Op 12 september 2024 heeft de Rechtbank Amsterdam uitspraak gedaan in een strafzaak tegen een verdachte die zich schuldig heeft gemaakt aan meerdere diefstallen door twee of meer verenigde personen. De feiten vonden plaats op 4 april 2024 op verschillende locaties, waaronder Schiphol, Amsterdam, Harmelen en Bosch en Duin. De verdachte, geboren in 1997 en zonder vaste woon- of verblijfplaats in Nederland, werd gedetineerd aangetroffen. Tijdens de zitting op 29 augustus 2024 heeft de officier van justitie, mr. A. Kerkhoff, de vordering tot bewezenverklaring van de tenlastegelegde feiten ingediend, terwijl de verdediging, vertegenwoordigd door mr. S. Faber, geen verweer voerde tegen het bewijs. De rechtbank oordeelde dat de tenlastegelegde feiten bewezen konden worden verklaard op basis van de bekennende verklaring van de verdachte en de aangiftes. De rechtbank achtte de verdachte strafbaar en legde een gevangenisstraf van twaalf maanden op, rekening houdend met de ernst van de feiten en de omstandigheden waaronder deze zijn gepleegd.

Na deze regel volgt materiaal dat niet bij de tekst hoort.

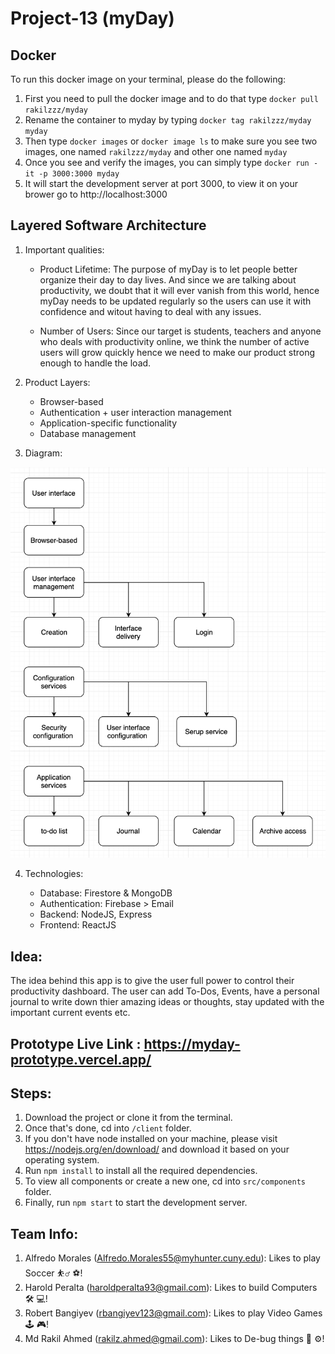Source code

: # Project-13 (myDay)

## Docker

To run this docker image on your terminal, please do the following:

1. First you need to pull the docker image and to do that type `docker pull rakilzzz/myday`
2. Rename the container to myday by typing `docker tag rakilzzz/myday myday`
3. Then type `docker images` or `docker image ls` to make sure you see two images, one named `rakilzzz/myday` and other one named `myday`
4. Once you see and verify the images, you can simply type `docker run -it -p 3000:3000 myday`
5. It will start the development server at port 3000, to view it on your brower go to http://localhost:3000

## Layered Software Architecture

1. Important qualities:

   - Product Lifetime: The purpose of myDay is to let people better organize their day to day lives. And since we are talking about productivity, we doubt that it will ever vanish from this world, hence myDay needs to be updated regularly so the users can use it with confidence and witout having to deal with any issues.

   - Number of Users: Since our target is students, teachers and anyone who deals with productivity online, we think the number of active users will grow quickly hence we need to make our product strong enough to handle the load.

2. Product Layers:

   - Browser-based
   - Authentication + user interaction management
   - Application-specific functionality
   - Database management

3. Diagram:

<img src="./images/arch-diagram.png">

4. Technologies:

   - Database: Firestore & MongoDB
   - Authentication: Firebase > Email
   - Backend: NodeJS, Express
   - Frontend: ReactJS

## Idea:

The idea behind this app is to give the user full power to control their productivity dashboard. The user can add To-Dos, Events, have a personal journal to write down thier amazing ideas or thoughts, stay updated with the important current events etc.

## Prototype Live Link : https://myday-prototype.vercel.app/

## Steps:

1. Download the project or clone it from the terminal.
2. Once that's done, cd into `/client` folder.
3. If you don't have node installed on your machine, please visit https://nodejs.org/en/download/ and download it based on your operating system.
4. Run `npm install` to install all the required dependencies.
5. To view all components or create a new one, cd into `src/components` folder.
6. Finally, run `npm start` to start the development server.

## Team Info:

1. Alfredo Morales (Alfredo.Morales55@myhunter.cuny.edu): Likes to play Soccer ⛹️‍♂️ ⚽️!
2. Harold Peralta (haroldperalta93@gmail.com): Likes to build Computers 🛠 💻!
3. Robert Bangiyev (rbangiyev123@gmail.com): Likes to play Video Games 🕹 🎮!
4. Md Rakil Ahmed (rakilz.ahmed@gmail.com): Likes to De-bug things 🔨 ⚙️!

Daarnaast werd een vordering van de benadeelde partij, [aangever 3], tot schadevergoeding van € 142,02 toegewezen, terwijl de overige vorderingen niet-ontvankelijk werden verklaard. De rechtbank benadrukte de impact van de gepleegde feiten op de slachtoffers en de samenleving.

Uitspraak

vonnis

RECHTBANK AMSTERDAM

Afdeling Publiekrecht
Teams Strafrecht
Parketnummer: 13/117706-24
Datum uitspraak: 12 september 2024
Vonnis van de rechtbank Amsterdam, meervoudige kamer voor de behandeling van strafzaken, in de zaak tegen:
[verdachte] ,
geboren te [geboorteplaats] ( [land van herkomst] ) op [geboortedag] 1997,
zonder vaste woon- of verblijfplaats in Nederland,
thans gedetineerd in [detentieplaats] .

1.Het onderzoek ter terechtzitting

Dit vonnis is gewezen naar aanleiding van het onderzoek op de terechtzitting van 29 augustus 2024.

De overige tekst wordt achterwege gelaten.